Cambridge CyclePoint will soon open in Cambridge. It has three floors, a bike shop and space to store 2850 bicycles, the UK’s biggest cycle parking facility.

Rutland Cycling to run shop in Cambridge’s 2850-bike parking facility

Cambridge station’s cycle parking chaos will soon be much reduced thanks to the opening of CyclePoint, a secure storage facility with room for 2850 bikes. 

CyclePoint Cambridge will open on Monday 15th February, with space for 1500 bikes. The second floor will open in March bringing CyclePoint up to full capacity. A CyclePoint bike shop, to be run by Rutland Cycling, opens in April.
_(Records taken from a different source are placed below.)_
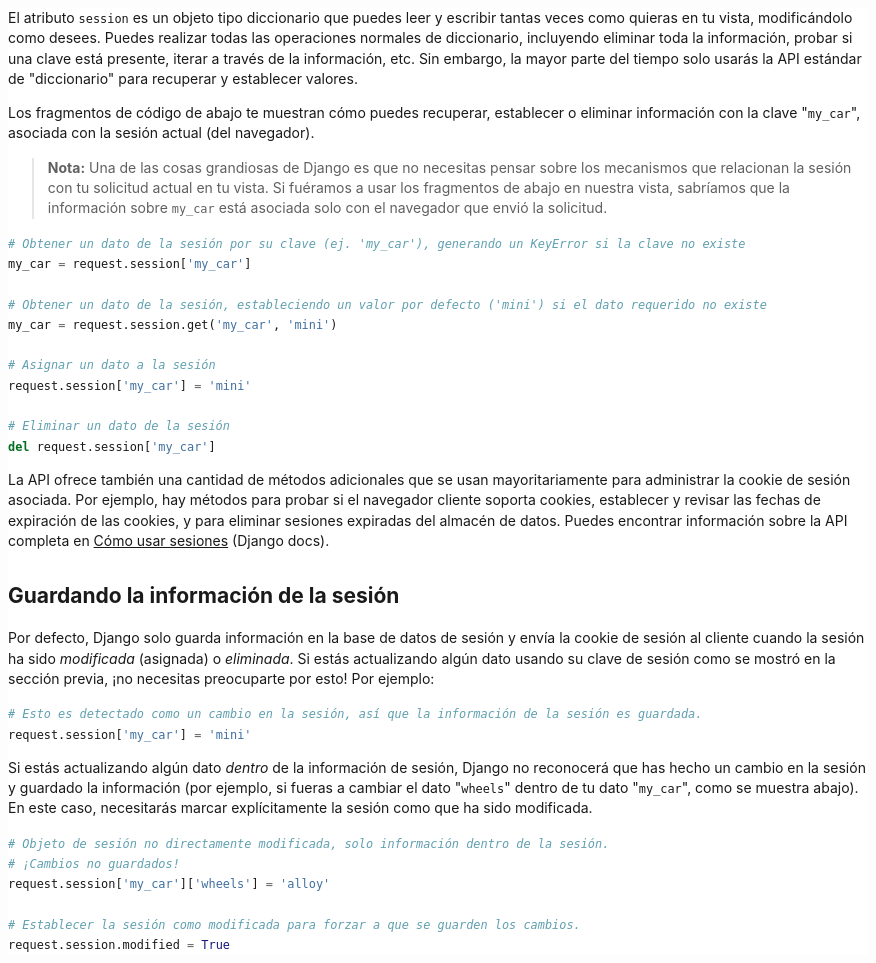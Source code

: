 El atributo `session` es un objeto tipo diccionario que puedes leer y escribir tantas veces como quieras en tu vista, modificándolo como desees. Puedes realizar todas las operaciones normales de diccionario, incluyendo eliminar toda la información, probar si una clave está presente, iterar a través de la información, etc. Sin embargo, la mayor parte del tiempo solo usarás la API estándar de "diccionario" para recuperar y establecer valores.

Los fragmentos de código de abajo te muestran cómo puedes recuperar, establecer o eliminar información con la clave "`my_car`", asociada con la sesión actual (del navegador).

> **Nota:** Una de las cosas grandiosas de Django es que no necesitas pensar sobre los mecanismos que relacionan la sesión con tu solicitud actual en tu vista. Si fuéramos a usar los fragmentos de abajo en nuestra vista, sabríamos que la información sobre `my_car` está asociada solo con el navegador que envió la solicitud.

```python
# Obtener un dato de la sesión por su clave (ej. 'my_car'), generando un KeyError si la clave no existe
my_car = request.session['my_car']

# Obtener un dato de la sesión, estableciendo un valor por defecto ('mini') si el dato requerido no existe
my_car = request.session.get('my_car', 'mini')

# Asignar un dato a la sesión
request.session['my_car'] = 'mini'

# Eliminar un dato de la sesión
del request.session['my_car']
```

La API ofrece también una cantidad de métodos adicionales que se usan mayoritariamente para administrar la cookie de sesión asociada. Por ejemplo, hay métodos para probar si el navegador cliente soporta cookies, establecer y revisar las fechas de expiración de las cookies, y para eliminar sesiones expiradas del almacén de datos. Puedes encontrar información sobre la API completa en [Cómo usar sesiones](https://docs.djangoproject.com/en/1.10/topics/http/sessions/) (Django docs).

## Guardando la información de la sesión

Por defecto, Django solo guarda información en la base de datos de sesión y envía la cookie de sesión al cliente cuando la sesión ha sido _modificada_ (asignada) o _eliminada_. Si estás actualizando algún dato usando su clave de sesión como se mostró en la sección previa, ¡no necesitas preocuparte por esto! Por ejemplo:

```python
# Esto es detectado como un cambio en la sesión, así que la información de la sesión es guardada.
request.session['my_car'] = 'mini'
```

Si estás actualizando algún dato _dentro_ de la información de sesión, Django no reconocerá que has hecho un cambio en la sesión y guardado la información (por ejemplo, si fueras a cambiar el dato "`wheels`" dentro de tu dato "`my_car`", como se muestra abajo). En este caso, necesitarás marcar explícitamente la sesión como que ha sido modificada.

```python
# Objeto de sesión no directamente modificada, solo información dentro de la sesión.
# ¡Cambios no guardados!
request.session['my_car']['wheels'] = 'alloy'

# Establecer la sesión como modificada para forzar a que se guarden los cambios.
request.session.modified = True
```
Bikes can be locked – for free – in two-tier racks and next to Sheffield stands. Access between the floors is by a shallow stepped cycle ramp from the front entrance, with a separate pedestrian exit giving direct access to Station Square and the station itself. All three floors are covered by a CCTV system. Access will be round-the-clock, seven days a week.

The two-tier racks were provided by Falco UK, and are of the type used extensively used in the Netherlands – they have attained the Dutch national “FietsParkur” standard for secure cycle storage. There will be space provided for cargo bikes, trikes and other larger cycles on the ground floor, which is also the location for the CyclePoint bike shop. Rutland Water already operates Station Cycles outlets at three other locations within the Greater Cambridge are.

Cambridge CyclePoint was created by Abellio Greater Anglia, Network Rail, and developers Brookgate. The facility adjoins a soon-to-open Ibis hotel next to the station, built by Brookgate.

The Cambridge Cycling Campaign has been campaining for a high-capacity cycle parking facility for 15 years but has slammed the arrangements for its opening, calling it a potential "fiasco".

Martin Lucas-Smith, liaison officer for the campaign group said: "The railway company is proposing to give merely 18 hours for users of the over 1,000 bikes in the current cycle parking to move their bikes.

"What happens if people go to London or elsewhere for a night or two? It’s not unreasonable for a bike to be left for more than a mere 18 hours."

Lucas-Smith likens the removal of bikes from the temporary racks with such short notice to "theft", adding that "it certainly doesn’t comply with the local bye-laws requiring a notice for 14 days."

Cambridge Cycling Campaign also said it has concerns that the new racks are of "poor design" that appear not to enable the frame of the bike to be locked.

"The last two years have seen a trial of different types of racks, but these new types haven’t been tried here, and were not presented as options at any stage of consultation," said Lucas-Smith.

"The racks are designed for Dutch bikes which have built-in locks, unlike most cycle in the UK."

Lucas-Smith believes the issues should be resolved so that the opening of the new cycle parking "can be a source of celebration, not marred by problems."